Ils se sont donné rendez-vous à Carthage dès que l’ouverture de la prochaine faille a pu être anticipée. Le Maître y dispose d’une luxueuse villa, à quelques enjambées  à peine du palais du suffète. Le présent touche à sa fin. Les plus récentes analyses montrent que l’énergie titanesque requise pour ouvrir cette dernière faille a définitivement compromis les chances d’une humanité  restée jusqu’au bout tout aussi naïve quant à ses perspectives de survie.

Devant les réticences du Maître, Gustave s’est dévoué pour expérimenter la première transplantation d’un cerveau dans une de ses génocopies améliorées. Le réchauffement progressif du corps s’est déroulé comme prévu. Les paliers de décompensation thermique ont permis d’éviter toute altération des tissus. L’hôte est parfaitement fonctionnel. Aucun rejet n’est à craindre et la procédure est bien au point, quasi automatisée. Couché sur une des tables jumelles du bloc opératoire, à côté de ce sosie dont il est l’aîné de quarante ans, Gustave s’endort sans la moindre appréhension, en serrant la main de sa génocopie.

L’orage éclate à ce moment-là, totalement imprévisible. Enfermés dans le laboratoire, sous la colossale statue de Moloch Ba’al, ils n’ont rien vu venir. La faille se referme inexorablement. Jamais elle n’aura été d’aussi courte durée.
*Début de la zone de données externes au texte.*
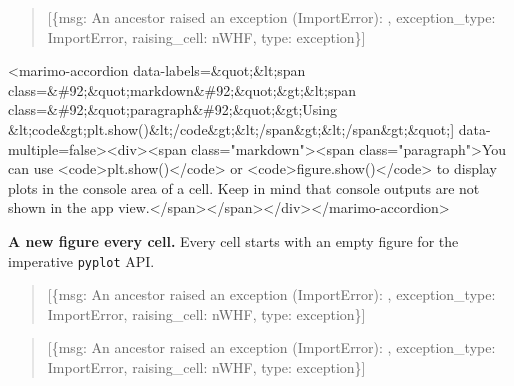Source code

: \documentclass[
  letterpaper,
  DIV=11,
  numbers=noendperiod]{scrartcl}
\begin{document}
\begin{quote}
{[}\{\textquotesingle msg\textquotesingle: \textquotesingle An ancestor
raised an exception (ImportError): \textquotesingle,
\textquotesingle exception\_type\textquotesingle:
\textquotesingle ImportError\textquotesingle,
\textquotesingle raising\_cell\textquotesingle:
\textquotesingle nWHF\textquotesingle,
\textquotesingle type\textquotesingle:
\textquotesingle exception\textquotesingle\}{]}
\end{quote}

\textless marimo-accordion
data-labels=\textquotesingle{[}\&quot;\&lt;span
class=\&\#92;\&quot;markdown\&\#92;\&quot;\&gt;\&lt;span
class=\&\#92;\&quot;paragraph\&\#92;\&quot;\&gt;Using
\&lt;code\&gt;plt.show()\&lt;/code\&gt;\&lt;/span\&gt;\&lt;/span\&gt;\&quot;{]}\textquotesingle{}
data-multiple=\textquotesingle false\textquotesingle\textgreater\textless div\textgreater\textless span
class="markdown"\textgreater\textless span
class="paragraph"\textgreater You can use
\textless code\textgreater plt.show()\textless/code\textgreater{} or
\textless code\textgreater figure.show()\textless/code\textgreater{} to
display plots in the console area of a cell. Keep in mind that console
outputs are not shown in the app
view.\textless/span\textgreater\textless/span\textgreater\textless/div\textgreater\textless/marimo-accordion\textgreater{}

\textbf{A new figure every cell.} Every cell starts with an empty figure
for the imperative \texttt{pyplot} API.

\begin{quote}
{[}\{\textquotesingle msg\textquotesingle: \textquotesingle An ancestor
raised an exception (ImportError): \textquotesingle,
\textquotesingle exception\_type\textquotesingle:
\textquotesingle ImportError\textquotesingle,
\textquotesingle raising\_cell\textquotesingle:
\textquotesingle nWHF\textquotesingle,
\textquotesingle type\textquotesingle:
\textquotesingle exception\textquotesingle\}{]}
\end{quote}

\begin{quote}
{[}\{\textquotesingle msg\textquotesingle: \textquotesingle An ancestor
raised an exception (ImportError): \textquotesingle,
\textquotesingle exception\_type\textquotesingle:
\textquotesingle ImportError\textquotesingle,
\textquotesingle raising\_cell\textquotesingle:
\textquotesingle nWHF\textquotesingle,
\textquotesingle type\textquotesingle:
\textquotesingle exception\textquotesingle\}{]}
\end{quote}
\end{document}

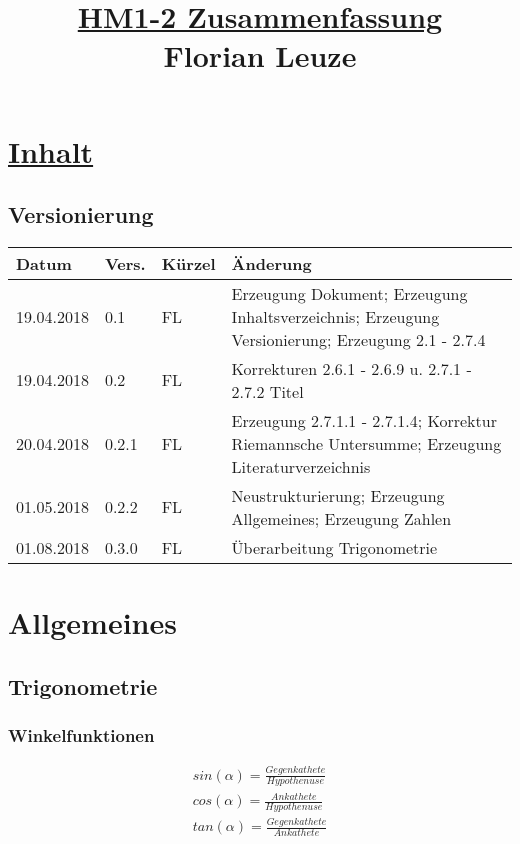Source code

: \documentclass[12pt,a4paper]{article}%
\numberwithin{equation}{section}
\numberwithin{equation}{subsection}
\begin{document}


\author{}
\title{\underline{HM1-2 Zusammenfassung} \\ $\;$ \\ $\;$ \\ Florian Leuze}
\date{}

\maketitle %
\newpage
\section{\underline{Inhalt}}
\tableofcontents

  \subsection{Versionierung}
  \begin{tabular}{|p{2cm}|p{1cm}|p{1.5cm}|p{8.5cm}|}\hline
    Datum & Vers. & Kürzel & Änderung \\ \hline
    19.04.2018 & 0.1 & FL & Erzeugung Dokument; Erzeugung Inhaltsverzeichnis; Erzeugung Versionierung; Erzeugung 2.1 - 2.7.4 \\ \hline
    19.04.2018 & 0.2 & FL & Korrekturen 2.6.1 - 2.6.9 u. 2.7.1 - 2.7.2 Titel\\ \hline
    20.04.2018 & 0.2.1 & FL & Erzeugung 2.7.1.1 - 2.7.1.4; Korrektur Riemannsche Untersumme; Erzeugung Literaturverzeichnis \\ \hline
    01.05.2018 & 0.2.2 & FL & Neustrukturierung; Erzeugung Allgemeines; Erzeugung Zahlen \\ \hline
    01.08.2018 & 0.3.0 & FL & Überarbeitung Trigonometrie \\ \hline
  \end{tabular}

\newpage

\section{Allgemeines}
	\subsection{Trigonometrie}
	  \subsubsection{Winkelfunktionen}
	  \begin{align}
	    sin(\alpha) = \frac{Gegenkathete}{Hypothenuse}\\
	    cos(\alpha) = \frac{Ankathete}{Hypothenuse}\\
	    tan(\alpha) = \frac{Gegenkathete}{Ankathete} \label{eq:trigo_Winkelf}
	  \end{align}
	  
\end{document}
La matrice ne parvient plus à assurer la cohérence de l’espace-temps et les corps du Maître et de ses disciples, qui n’appartiennent pas à ce moment de l’Histoire mais n’ont plus non plus aucune matérialité dans le présent, se désagrègent, molécule par molécule. Le phénomène, assez lent au début, altère d’abord leur voix puis parasite chacun de leurs gestes. Leurs visages s’anémient puis la dégradation s’accélère , leurs silhouettes se dissolvent et enfin ils disparaissent totalement, emportés dans le néant.

Dans le quartier de Mégara, aux portes du jardin d’Hamilcar, seul dans sa luxueuse villa, Gustave erre désormais comme un somnambule, enfermé dans ce corps d’éphèbe qui, conçu dans l’Antiquité ne pouvait, contrairement à son cerveau, se dissoudre dans l’Apocalypse qui a ravagé le présent lorsque  la dernière faille s’est refermée et que la matrice, tout entière, a soudainement cessé de fonctionner.

Chaque jour, comme mu par de mystérieux automatismes, le jeune homme écervelé marche jusqu’au parc aux autruches qui jouxte la palmeraie.  Sa nudité fait rougir les jeunes filles de Carthage et les deux morceaux de verre, accrochés à son nez et ses oreilles par quelques fils d’argent, rirent les enfants.